> WHAT TO WORK ON:
Only the lines from the line containing "- https://github.com/OWNsecurity/fastir_artifacts" to the end of the entries should be repeated, exactly as they appear.

◇ ◇ ◇

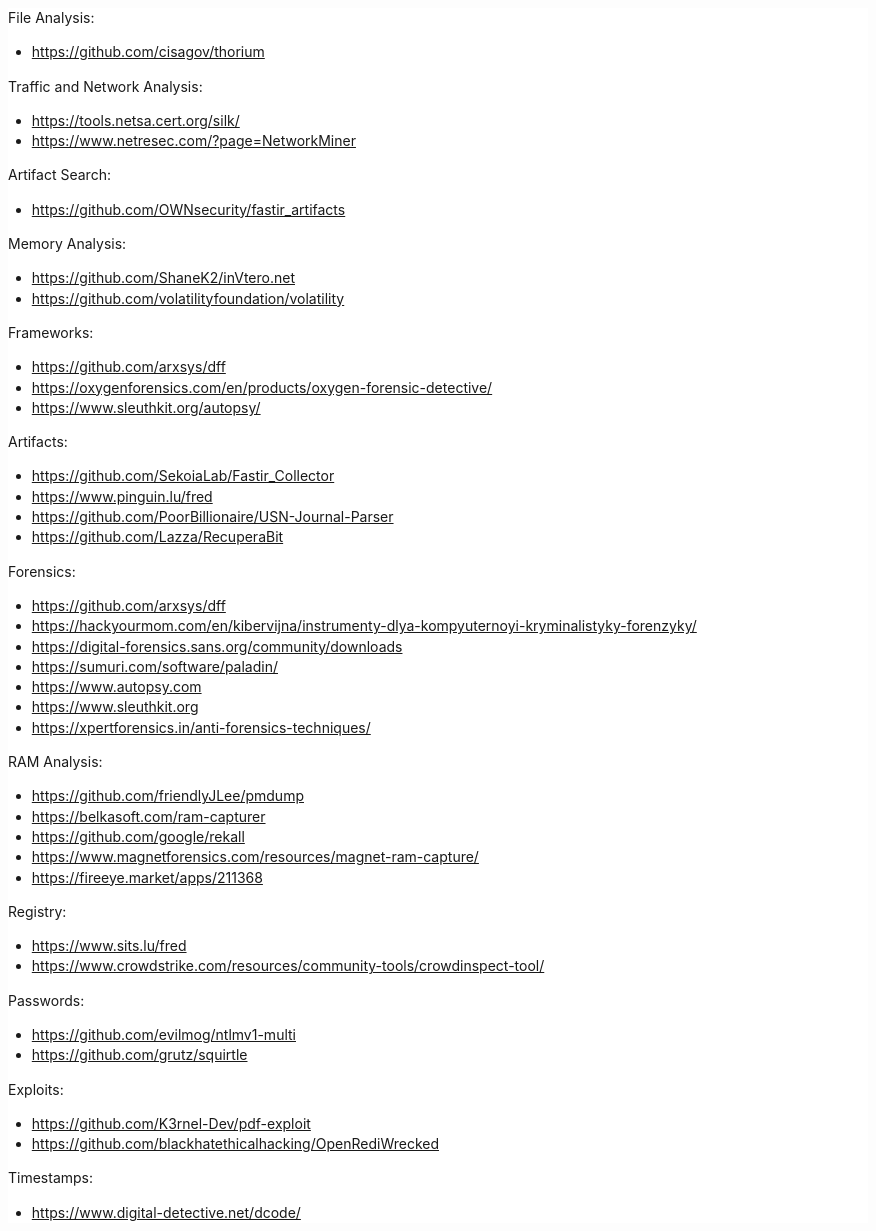 File Analysis:
- https://github.com/cisagov/thorium

Traffic and Network Analysis:
- https://tools.netsa.cert.org/silk/
- https://www.netresec.com/?page=NetworkMiner

Artifact Search:
- https://github.com/OWNsecurity/fastir_artifacts

Memory Analysis:
- https://github.com/ShaneK2/inVtero.net
- https://github.com/volatilityfoundation/volatility

Frameworks:
- https://github.com/arxsys/dff
- https://oxygenforensics.com/en/products/oxygen-forensic-detective/
- https://www.sleuthkit.org/autopsy/

Artifacts:
- https://github.com/SekoiaLab/Fastir_Collector
- https://www.pinguin.lu/fred
- https://github.com/PoorBillionaire/USN-Journal-Parser
- https://github.com/Lazza/RecuperaBit

Forensics:
- https://github.com/arxsys/dff
- https://hackyourmom.com/en/kibervijna/instrumenty-dlya-kompyuternoyi-kryminalistyky-forenzyky/
- https://digital-forensics.sans.org/community/downloads
- https://sumuri.com/software/paladin/
- https://www.autopsy.com
- https://www.sleuthkit.org
- https://xpertforensics.in/anti-forensics-techniques/

RAM Analysis:
- https://github.com/friendlyJLee/pmdump
- https://belkasoft.com/ram-capturer
- https://github.com/google/rekall
- https://www.magnetforensics.com/resources/magnet-ram-capture/
- https://fireeye.market/apps/211368

Registry:
- https://www.sits.lu/fred
- https://www.crowdstrike.com/resources/community-tools/crowdinspect-tool/

Passwords:
- https://github.com/evilmog/ntlmv1-multi
- https://github.com/grutz/squirtle

Exploits:
- https://github.com/K3rnel-Dev/pdf-exploit
- https://github.com/blackhatethicalhacking/OpenRediWrecked

Timestamps:
- https://www.digital-detective.net/dcode/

◇ ◇ ◇

> SOLUTION FOR THIS PROBLEM:
- https://github.com/OWNsecurity/fastir_artifacts

Memory Analysis:
- https://github.com/ShaneK2/inVtero.net
- https://github.com/volatilityfoundation/volatility

Frameworks:
- https://github.com/arxsys/dff
- https://oxygenforensics.com/en/products/oxygen-forensic-detective/
- https://www.sleuthkit.org/autopsy/

Artifacts:
- https://github.com/SekoiaLab/Fastir_Collector
- https://www.pinguin.lu/fred
- https://github.com/PoorBillionaire/USN-Journal-Parser
- https://github.com/Lazza/RecuperaBit

Forensics:
- https://github.com/arxsys/dff
- https://hackyourmom.com/en/kibervijna/instrumenty-dlya-kompyuternoyi-kryminalistyky-forenzyky/
- https://digital-forensics.sans.org/community/downloads
- https://sumuri.com/software/paladin/
- https://www.autopsy.com
- https://www.sleuthkit.org
- https://xpertforensics.in/anti-forensics-techniques/

RAM Analysis:
- https://github.com/friendlyJLee/pmdump
- https://belkasoft.com/ram-capturer
- https://github.com/google/rekall
- https://www.magnetforensics.com/resources/magnet-ram-capture/
- https://fireeye.market/apps/211368

Registry:
- https://www.sits.lu/fred
- https://www.crowdstrike.com/resources/community-tools/crowdinspect-tool/

Passwords:
- https://github.com/evilmog/ntlmv1-multi
- https://github.com/grutz/squirtle

Exploits:
- https://github.com/K3rnel-Dev/pdf-exploit
- https://github.com/blackhatethicalhacking/OpenRediWrecked

Timestamps:
- https://www.digital-detective.net/dcode/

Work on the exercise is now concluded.